Rationale and Scope
Cultural and Biological Contexts of Psychiatric Disorder
Implications for Diagnosis and Treatment
January 22-24, 2010
Friday - Sunday
University of California, Los Angeles
Our concept of mental illness in the West is largely shaped by the Diagnostic and Statistical Manual of Mental Disorders (DSM). The DSM is currently undergoing its fifth revision since the original manual was published in 1952. A draft will be posted online in February 2010; the final version should be available in May 2013. The DSM categorization of psychiatric disorders has been useful in driving research, and psychiatric neuroscience has made enormous strides in identifying some of the brain-based factors that contribute to mental disorders as well as suggesting possible drug therapies. However, many neuroscientists, clinicians, and anthropologists have serious issues with its usefulness for research, clinical work, population health, and social policy.
This conference was originally conceived to bring these groups together to think about mental illness in terms of dimensions, thresholds, trajectories, and contexts or predicaments, key concepts that the organizers felt would allow us to move beyond notions of disorder and diagnostic categories to consider such factors as contexts (genetic as well as environmental), meanings/local explanations, individual experience, and the different ways that suffering and distress are expressedd. The timing of the conference was critical. The fact that DSM-V is being envisioned as a “living document” presents an important opportunity to engage in a more developmental, social, cultural vision of psychiatry and psychopathology.

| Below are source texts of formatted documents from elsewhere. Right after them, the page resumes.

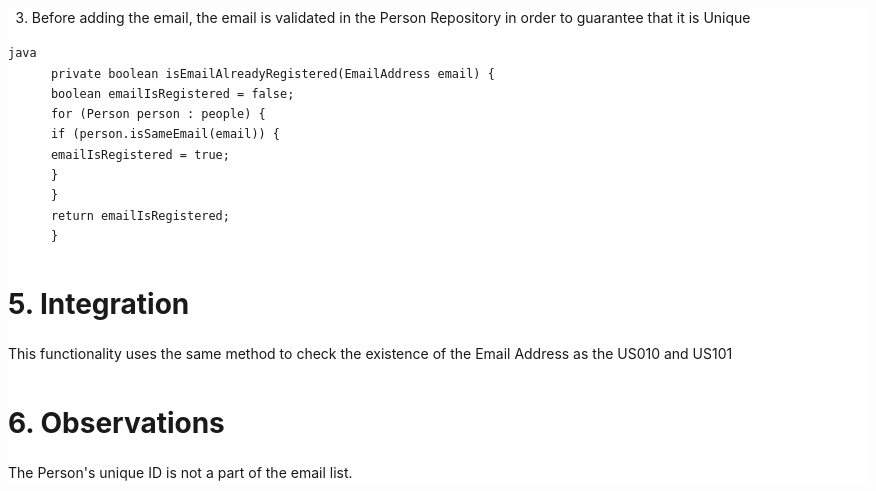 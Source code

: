 3. Before adding the email, the email is validated in the Person Repository in
   order to guarantee that it is Unique

```
java
      private boolean isEmailAlreadyRegistered(EmailAddress email) {
      boolean emailIsRegistered = false;
      for (Person person : people) {
      if (person.isSameEmail(email)) {
      emailIsRegistered = true;
      }
      }
      return emailIsRegistered;
      }
   ```

# 5. Integration

This functionality uses the same method to check the existence of the Email
Address as the US010 and US101

# 6. Observations

The Person's unique ID is not a part of the email list.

In our planning meetings, we focused on the biological environments and processes that underlie (and may be common to) psychiatric disorders, as well as the local social and cultural contexts in which they occur. However, when the time came to organize the program, it was easier to distinguish the core sessions by category (autism spectrum conditions, bipolar disorder, schizophrenia, anxiety-related conditions) than by concept (dimensions, thresholds, predicaments, etc.) and then invite speakers who could address the biological and cultural aspects. To increase understanding of the experience as well as the differential expression of these conditions, we invited Roy Richard Grinker, Kay Redfield Jamison, Emily Martin, and Elyn Saks because their work uniquely bridges professional academic, clinical, and personal worlds, in each of which autism, bipolar disorder, and schizophrenia play a part.
Ultimately, the conference was unique in several ways: its interdisciplinary focus; the quality of presentations and roundtable discussions by a group of distinguished contributors from neuroscience, anthropology, and psychiatry; and the emphasis on identifying key questions and research opportunities at the intersection of biology and culture. A final roundtable discussion, which was moderated by cultural psychiatrist James Boehnlein, and included experimental psychologist David Jentsch, anthropologist Tanya Luhrmann, and cultural psychiatrists Roberto Lewis-Fernández and Laurence Kirmayer, focused on integrating biology and culture into the future DSM and beautifully demonstrated that five socially interacting brains are better than one in terms of articulating the importance of a multi-level approach to psychic distress, including the use of alternative models of the impact of diagnosis on the experience of illness (such as Ian Hacking’s “looping” effect) and novel, humane ways of understanding and addressing symptoms like “hearing voices” that maintain the dignity of persons in distress.